I want to know how, and if it's possible to change my graphics memory in use. I just want to play an old game (Counter Strike Source) and currently with a 3 ghz processor, 2 gb of memory i'm only getting 10 FPS.

Please Advise,

Thanks!


----------



## koala (Mar 27, 2005)

With 2gb RAM (or even 1gb), you've got plenty to spare for your onboard graphics. Boot into BIOS and increase the RAM that is allocated to graphics from 11mb to the full 128mb, save settings and exit back into Windows.

The HP Compaq dc5100 SFF has two PCI slots and one PCIEx1 slot, so upgrading from onboard to a proper graphics card is not really an option. PCI slots are not designed for modern graphics cards, although some are available, and PCIEx1 is too slow. Most graphics cards are either AGP or PCIEx16, which your motherboard doesn't support.


----------



## JordanTG (Feb 7, 2010)

Hey koala -- i don't appear to have that setting in my bios...

I don't know why...


----------



## koala (Mar 27, 2005)

The setting for allocating RAM for onboard graphics can come under different names, depending on the BIOS. It should be in the Integrated Peripherals section, possibly called 'UMA Frame Buffer Size', 'Video Memory' or 'Shared Memory Size'.


----------



## JordanTG (Feb 7, 2010)

Hi Koala -- I realize that typically that's how it's supposed to be but i don't have any option where i can see how much video memory i'm using and any option to change it. the only thing i can change are irq channels. Maybe my bios just doesn't have that feature -- is there a way to do it through windows?


----------



## koala (Mar 27, 2005)

Does your BIOS have an option for changing the 'AGP Aperture Size'?

If you're sure the BIOS has no settings for shared memory that you can change, then it should be allocating as much memory as possible to the integrated graphics automatically.

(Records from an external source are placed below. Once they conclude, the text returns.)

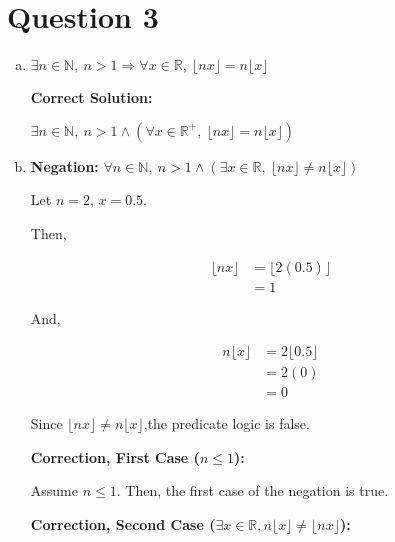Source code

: \documentclass[12pt]{article}
\begin{document}
\section*{Question 3}
\begin{enumerate}[a.]
    \item

    $\exists n \in \mathbb{N},\: n > 1 \Rightarrow \forall x \in \mathbb{R},\:
    \lfloor nx \rfloor = n \lfloor x \rfloor$

    \bigskip

    \textbf{Correct Solution:}

    $\exists n \in \mathbb{N},\:n>1 \land (\forall x \in \mathbb{R}^{+},\:
    \lfloor nx \rfloor = n \lfloor x \rfloor)$

    \item

    \textbf{Negation:} $\forall n \in \mathbb{N},\: n > 1 \land (\exists x \in
    \mathbb{R},\: \lfloor nx \rfloor \neq n \lfloor x \rfloor)$

    \bigskip

    Let $n = 2$, $x = 0.5$.

    \bigskip

    Then,

    \begin{align}
        \lfloor nx \rfloor &= \lfloor 2(0.5) \rfloor\\
        &= 1
    \end{align}

    And,

    \begin{align}
        n \lfloor x \rfloor &= 2 \lfloor 0.5 \rfloor\\
        &= 2(0)\\
        &= 0
    \end{align}

    Since $\lfloor nx \rfloor \neq n \lfloor x \rfloor$,the predicate logic is
    false.

    \bigskip

    \textbf{Correction, First Case ($n \leq 1$):}

    \bigskip

    Assume $n \leq 1$. Then, the first case of the negation is true.

    \bigskip

    \textbf{Correction, Second Case ($\exists x \in \mathbb{R}, n \lfloor x \rfloor
    \neq \lfloor nx \rfloor$):}

    \bigskip


\end{enumerate}
\end{document}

How do you know only 11mb is in use? Are you checking it when the system is idle or while you're playing a game?

I don't know of any way to increase the allocated memory through Windows.

Have you tried lowering the graphics settings and resolution for Counter Strike to try and improve the fps?

If you're low on free hard drive space, try moving some files to DVD or another drive to free up some space, and then defrag.

Do you have the latest chipset drivers installed? Any red or yellow flags in Device Manager?


----------



## JordanTG (Feb 7, 2010)

Hey Koala sorry i didn't get back to you...here is a screen shot of where i can see the 11 mb in usage message..









I hope this helps -- i'm not sure what to do i just want to increase my video memory..AHH. 

And i honestly don't have that as a bios option.


----------



## koala (Mar 27, 2005)

Try playing a fullscreen game and leave the Intel information window open on the desktop. Alt-tab out of the game after a few minutes and see if the 11mb has increased. If you don't have any options for allocating shared memory in BIOS, it should automatically increase as required.


----------



## JordanTG (Feb 7, 2010)

It doesn't automatically increase....stays the same.


----------



## koala (Mar 27, 2005)

Check in BIOS to see if there's a DVMT Mode option.

From *http://www.intel.com/support/graphics/sb/CS-029090.htm*


> *How much graphics memory does my computer have?*
> Intel graphics do not have dedicated memory but utilizes some of the computer's system memory. The amount of memory used for graphics may be a fixed amount or may vary up to a maximum amount. It depends on if your computer manufacturer has configured your computer to use a fixed amount, a dynamic amount (varying up to a maximum amount), or a combination of both fixed and dynamic amounts of graphics memory.
> 
> *What is the Intel® Dynamic Video Memory Technology (DVMT)?*
> ...


----------